Kansas Senate President Susan Wagle said lawmakers had known since 2012 that the massive tax cuts enacted that year eventually would have to be fixed.

But speaking to an audience at the Dole Institute of Politics on the Kansas University campus Tuesday, Wagle said the financial crisis the state encountered this year was deeper than leaders predicted. That, combined with an unusually large number of freshman legislators in the House, made the 2015 session especially difficult.

“This year, because of the tremendous shortfall, and because the economy hasn’t taken like we had hoped it would, we had to debate tax policy,” Wagle said. “And there’s no more difficult of an issue for a legislator to work on than taxes.”

Wagle, R-Wichita, is serving her fourth term in the Senate. She is the first woman to hold a top leadership position in either chamber. She previously served 10 years in the Kansas House where, in 1994, she became the first woman ever chosen as Speaker Pro Tem, one of the top three leadership positions in the House.

Her appearance at the Dole Institute was part of a series of programs focusing on the role and influence of lobbyists at both the state and national levels. But much of the discussion focused on the just-ended 2015 session, which lasted a record-breaking 113 days, largely owing to disagreements over how to fill a projected $400 million budget shortfall.

Wagle traced the origin of this year’s difficulties to that 2012 tax bill, which dramatically lowered income tax rates, eliminating the top marginal bracket altogether and exempting more than 330,000 business owners from paying any income tax on their non-wage business income.

Both supporters and critics of that action called it one of the most daring and ambitious — not to mention dangerous — tax plans any state had enacted in modern times, and it immediately thrust Kansas into the national spotlight as a laboratory test for “supply side economics.”

But Wagle said the law enacted in 2012 was even more ambitious than Republican Gov. Sam Brownback had wanted.

“The governor signed a bill that wasn’t the bill he introduced, and that legislators thought we’d have a chance to conference on and resolve our differences,” Wagle said, recalling the 2012 session. “The governor was having a struggle getting the bill he wanted through the Legislature. And he chose to sign a bill that really slashed income taxes, but was not funded. We knew that we’d have to come back and fix it.”

The pressure to fix the tax bill mounted this year when new revenue estimates in November showed the state facing a roughly $800 million shortfall.
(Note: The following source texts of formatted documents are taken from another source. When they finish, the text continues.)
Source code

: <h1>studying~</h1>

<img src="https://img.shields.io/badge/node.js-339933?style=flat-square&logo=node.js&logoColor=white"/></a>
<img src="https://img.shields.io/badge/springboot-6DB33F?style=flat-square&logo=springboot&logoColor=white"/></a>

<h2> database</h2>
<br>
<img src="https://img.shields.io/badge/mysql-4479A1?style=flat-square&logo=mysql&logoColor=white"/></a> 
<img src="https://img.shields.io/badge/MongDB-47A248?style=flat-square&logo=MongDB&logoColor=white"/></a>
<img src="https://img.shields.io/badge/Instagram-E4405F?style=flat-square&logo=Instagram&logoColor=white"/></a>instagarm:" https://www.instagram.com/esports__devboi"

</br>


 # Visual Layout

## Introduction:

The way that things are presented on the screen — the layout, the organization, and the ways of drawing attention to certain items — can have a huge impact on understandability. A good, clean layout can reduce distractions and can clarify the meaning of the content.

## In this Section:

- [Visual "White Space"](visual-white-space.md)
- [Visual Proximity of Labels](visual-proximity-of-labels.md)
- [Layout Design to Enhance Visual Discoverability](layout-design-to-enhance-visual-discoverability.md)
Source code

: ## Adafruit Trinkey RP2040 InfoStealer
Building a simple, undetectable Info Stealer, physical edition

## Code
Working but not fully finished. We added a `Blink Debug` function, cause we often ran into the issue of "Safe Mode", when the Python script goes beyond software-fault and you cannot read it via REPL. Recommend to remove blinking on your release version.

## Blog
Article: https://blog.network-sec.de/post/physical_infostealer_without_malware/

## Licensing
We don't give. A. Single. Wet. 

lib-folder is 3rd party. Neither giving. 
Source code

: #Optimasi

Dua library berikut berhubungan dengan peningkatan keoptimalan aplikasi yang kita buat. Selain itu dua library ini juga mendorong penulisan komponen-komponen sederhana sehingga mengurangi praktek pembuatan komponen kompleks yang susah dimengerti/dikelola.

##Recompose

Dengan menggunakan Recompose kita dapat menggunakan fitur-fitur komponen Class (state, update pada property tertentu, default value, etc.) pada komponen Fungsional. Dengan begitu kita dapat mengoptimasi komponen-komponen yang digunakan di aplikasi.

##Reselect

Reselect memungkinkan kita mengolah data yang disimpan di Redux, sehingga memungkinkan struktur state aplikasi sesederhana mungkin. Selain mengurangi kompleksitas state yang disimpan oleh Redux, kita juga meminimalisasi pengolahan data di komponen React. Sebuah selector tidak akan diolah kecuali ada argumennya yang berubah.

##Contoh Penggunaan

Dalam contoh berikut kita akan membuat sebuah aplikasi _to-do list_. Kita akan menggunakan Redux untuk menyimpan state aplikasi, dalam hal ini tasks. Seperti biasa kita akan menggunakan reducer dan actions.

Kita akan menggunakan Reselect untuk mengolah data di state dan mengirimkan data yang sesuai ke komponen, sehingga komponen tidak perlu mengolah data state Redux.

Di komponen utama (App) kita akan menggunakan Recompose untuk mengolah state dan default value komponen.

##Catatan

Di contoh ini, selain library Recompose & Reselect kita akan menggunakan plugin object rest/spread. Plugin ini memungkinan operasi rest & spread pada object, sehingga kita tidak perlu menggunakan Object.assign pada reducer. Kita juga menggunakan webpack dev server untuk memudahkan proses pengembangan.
Brownback proposed filling about half of that with transfers of money out of the state highway fund and other programs to shore up the general fund, but that still left lawmakers with another $400 million gap to fill.

Wagle said the process this year was made even more difficult by the fact that legislative districts were redrawn in 2012, and many veteran lawmakers lost their seats when they were pitted against other incumbents in Republican primaries.

“One of the limits we faced this year was the fact that we had a House with a lot of freshman members,” she said.

Lawmakers finally adjourned June 12 after passing a tax bill that fell about $50 million short of what was needed to fully fund the budget and leave the state with a small cushion of cash when the fiscal year ends in June 2016.